Problem =
If an entry holds a picture, skip the picture but copy everything else exactly.

Records for processing =
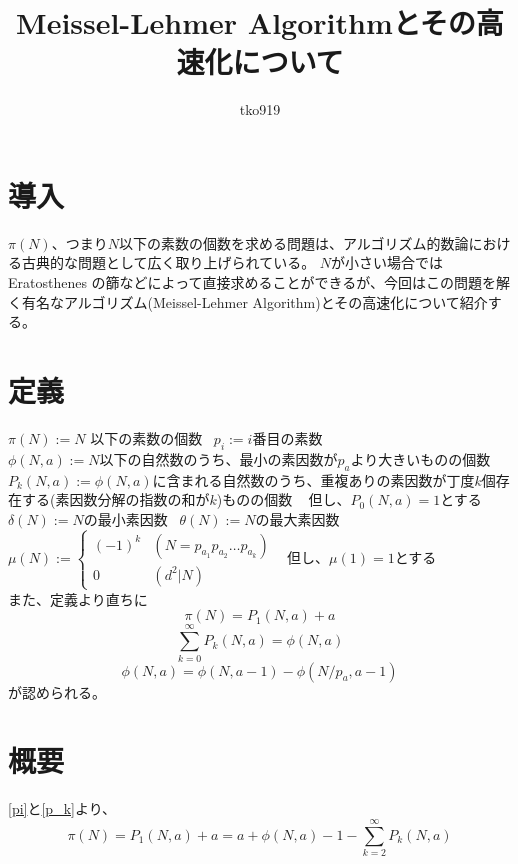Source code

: \documentclass[a4paper]{jsarticle}
\begin{document}
\title{Meissel-Lehmer Algorithmとその高速化について}
\author{tko919}

\maketitle

\section{導入}
$\pi(N)$、つまり$N$以下の素数の個数を求める問題は、アルゴリズム的数論における古典的な問題として広く取り上げられている。
$N$が小さい場合では Eratosthenes の篩などによって直接求めることができるが、今回はこの問題を解く有名なアルゴリズム(Meissel-Lehmer Algorithm)とその高速化について紹介する。

\section{定義} \noindent
$\pi(N):=N$ 以下の素数の個数 \ $p_i:=i$番目の素数 \\
$\phi(N,a):=N$以下の自然数のうち、最小の素因数が$p_a$より大きいものの個数 \\
$P_k(N,a) := \phi(N,a)$に含まれる自然数のうち、重複ありの素因数が丁度$k$個存在する(素因数分解の指数の和が$k$)ものの個数 ~ 但し、$P_0(N,a)=1$とする \\
$\delta(N) := N$の最小素因数 \ $\theta(N) := N$の最大素因数 \\
$\mu(N) := \begin{cases}
    (-1)^k & (N=p_{a_1} p_{a_2} \ldots p_{a_k}) \\
    0 & (d^2|N)
\end{cases}$ \ 但し、$\mu(1)=1$とする \\

また、定義より直ちに
\begin{equation}
    \pi(N)=P_1(N,a)+a
    \label{pi}
\end{equation}
\begin{equation}
    \displaystyle
    \sum_{k=0}^\infty P_k(N,a)=\phi(N,a)
    \label{p_k}
\end{equation}
\begin{equation}
    \phi(N,a)=\phi(N,a-1)-\phi(N/p_a,a-1)
    \label{phi_rec}
\end{equation}
が認められる。

\section{概要}
\eqref{pi}と\eqref{p_k}より、
\begin{equation}
    \displaystyle
    \pi(N)=P_1(N,a)+a=a+\phi(N,a)-1-\sum_{k=2}^\infty P_k(N,a)
\end{equation}
\end{document}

Reply =
Source code

: \documentclass[a4paper]{jsarticle}
\begin{document}
\title{Meissel-Lehmer Algorithmとその高速化について}
\author{tko919}

\maketitle

\section{導入}
$\pi(N)$、つまり$N$以下の素数の個数を求める問題は、アルゴリズム的数論における古典的な問題として広く取り上げられている。
$N$が小さい場合では Eratosthenes の篩などによって直接求めることができるが、今回はこの問題を解く有名なアルゴリズム(Meissel-Lehmer Algorithm)とその高速化について紹介する。

\section{定義} \noindent
$\pi(N):=N$ 以下の素数の個数 \ $p_i:=i$番目の素数 \\
$\phi(N,a):=N$以下の自然数のうち、最小の素因数が$p_a$より大きいものの個数 \\
$P_k(N,a) := \phi(N,a)$に含まれる自然数のうち、重複ありの素因数が丁度$k$個存在する(素因数分解の指数の和が$k$)ものの個数 ~ 但し、$P_0(N,a)=1$とする \\
$\delta(N) := N$の最小素因数 \ $\theta(N) := N$の最大素因数 \\
$\mu(N) := \begin{cases}
    (-1)^k & (N=p_{a_1} p_{a_2} \ldots p_{a_k}) \\
    0 & (d^2|N)
\end{cases}$ \ 但し、$\mu(1)=1$とする \\

また、定義より直ちに
\begin{equation}
    \pi(N)=P_1(N,a)+a
    \label{pi}
\end{equation}
\begin{equation}
    \displaystyle
    \sum_{k=0}^\infty P_k(N,a)=\phi(N,a)
    \label{p_k}
\end{equation}
\begin{equation}
    \phi(N,a)=\phi(N,a-1)-\phi(N/p_a,a-1)
    \label{phi_rec}
\end{equation}
が認められる。

\section{概要}
\eqref{pi}と\eqref{p_k}より、
\begin{equation}
    \displaystyle
    \pi(N)=P_1(N,a)+a=a+\phi(N,a)-1-\sum_{k=2}^\infty P_k(N,a)
\end{equation}
\end{document}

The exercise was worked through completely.